Natürlich würde auch eine solche Anhebung des Regelsatzes es nicht erlauben, sich durchgehend »Bio« zu ernähren, darum geht es ja auch gar nicht. Es wäre aber auch für einen Erwerbslosen möglich, hin und wieder ein Bio-Produkt zu kaufen – wenn die Erhöhung nicht durch andere zu niedrig angesetzte Posten wie etwa den Nahverkehr aufgefressen wird. Aufgrund dessen fordern große Teile der Erwerbslosenbewegung mindestens 500 statt 359 Euro Eckregelsatz. Dieses Extrem-Billig-Segment im Discounthandel würde nicht mehr so stark nachgefragt werden.

Aber kommt diese Nachfrage denn nur von Erwerbslosen?
Nein, natürlich nicht. Die Nachfrage in diesem Segment stellen gegen ihren Willen nicht nur Erwerbslose her, sondern ca. 20 Millionen Menschen, darunter Armutsrentner, Niedriglöhner, Kleinselbstständige, Flüchtlinge ... Von deren tatsächlich niedrigen Ausgaben wird ja das sogenannte »Soziokulturelle Existenzminimum«, also auch der geringe Bestandteil für Ernährung im Hartz-IV-Eckregelsatz, abgeleitet. Die Abwärtsspirale verlöre, wenn die geforderte 80-Euro-Korrektur bei der Ernährung vorgenommen würde, wenigstens ein wenig an Dynamik. Denn auf alle diese Gruppen würde die Anhebung sich direkt oder indirekt positiv auswirken. Von der Leyens Fünf-Euro-Zuschlag und das Einfrieren der Kindersätze stehen dagegen für weitere Verarmung durch Kaufkraftverlust.

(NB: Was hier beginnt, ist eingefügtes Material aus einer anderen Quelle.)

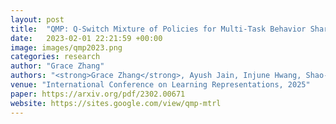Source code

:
 ```yaml
---
layout: post
title:  "QMP: Q-Switch Mixture of Policies for Multi-Task Behavior Sharing"
date:   2023-02-01 22:21:59 +00:00
image: images/qmp2023.png
categories: research
author: "Grace Zhang"
authors: "<strong>Grace Zhang</strong>, Ayush Jain, Injune Hwang, Shao-Hua Sun, Joseph J. Lim"
venue: "International Conference on Learning Representations, 2025"
paper: https://arxiv.org/pdf/2302.00671
website: https://sites.google.com/view/qmp-mtrl
---
```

Wie ist denn bisher die Resonanz unter den ALG-II-Initiativen? Gibt es Diskussionen zu der Frage?
Die gibt es – und nicht nur, dass der Regelsatz deutlich erhöht werden muss, ist nach meinen Eindrücken Konsens. Sondern auch, dass Erwerbslose und Niedrigverdiener nicht länger als Legitimation für weiteres Lohndumping, Sozialdumping und Umweltdumping herhalten wollen. Ganz besonders ist das ja die Grunderfahrung im Leben eines Erwerbslosen, die klassische Gewissensfrage etwa bei den Ein-Euro-Jobs: Nehme ich ihn an, verdränge ich oft einen regulären Arbeitsplatz. Ständig wird man zum Drücken von Standards gezwungen. Von dieser Zwickmühle haben viele Erwerbslose schon lange genug, darauf wollen wir möglichst lautstark aufmerksam machen. Aus verschiedenen Städten kommen Busse nach Berlin, es gibt auch einen Spendenfonds für Leute, die Probleme haben, den Fahrpreis aufzubringen.

Wie hat sich das Aufruferbündnis zu Ihrer Forderung nach den 80 »Ernährungseuro« gestellt?
Das Bündnis »Wir haben es satt« freut sich über unsere Teilnahme als Erwerbslosen-Block unter dem Motto »Krach schlagen statt Kohldampf schieben«. Wir werden leere Töpfe, Pfannen und Ähnliches mitbringen und einen lebhaften Teil der Demonstration bilden. Wir sind aus dem Vorbereiterkreis darauf angesprochen worden, ob wir nicht mitdemonstrieren wollen – große Teile des Bündnisses finden unsere Forderung demnach richtig.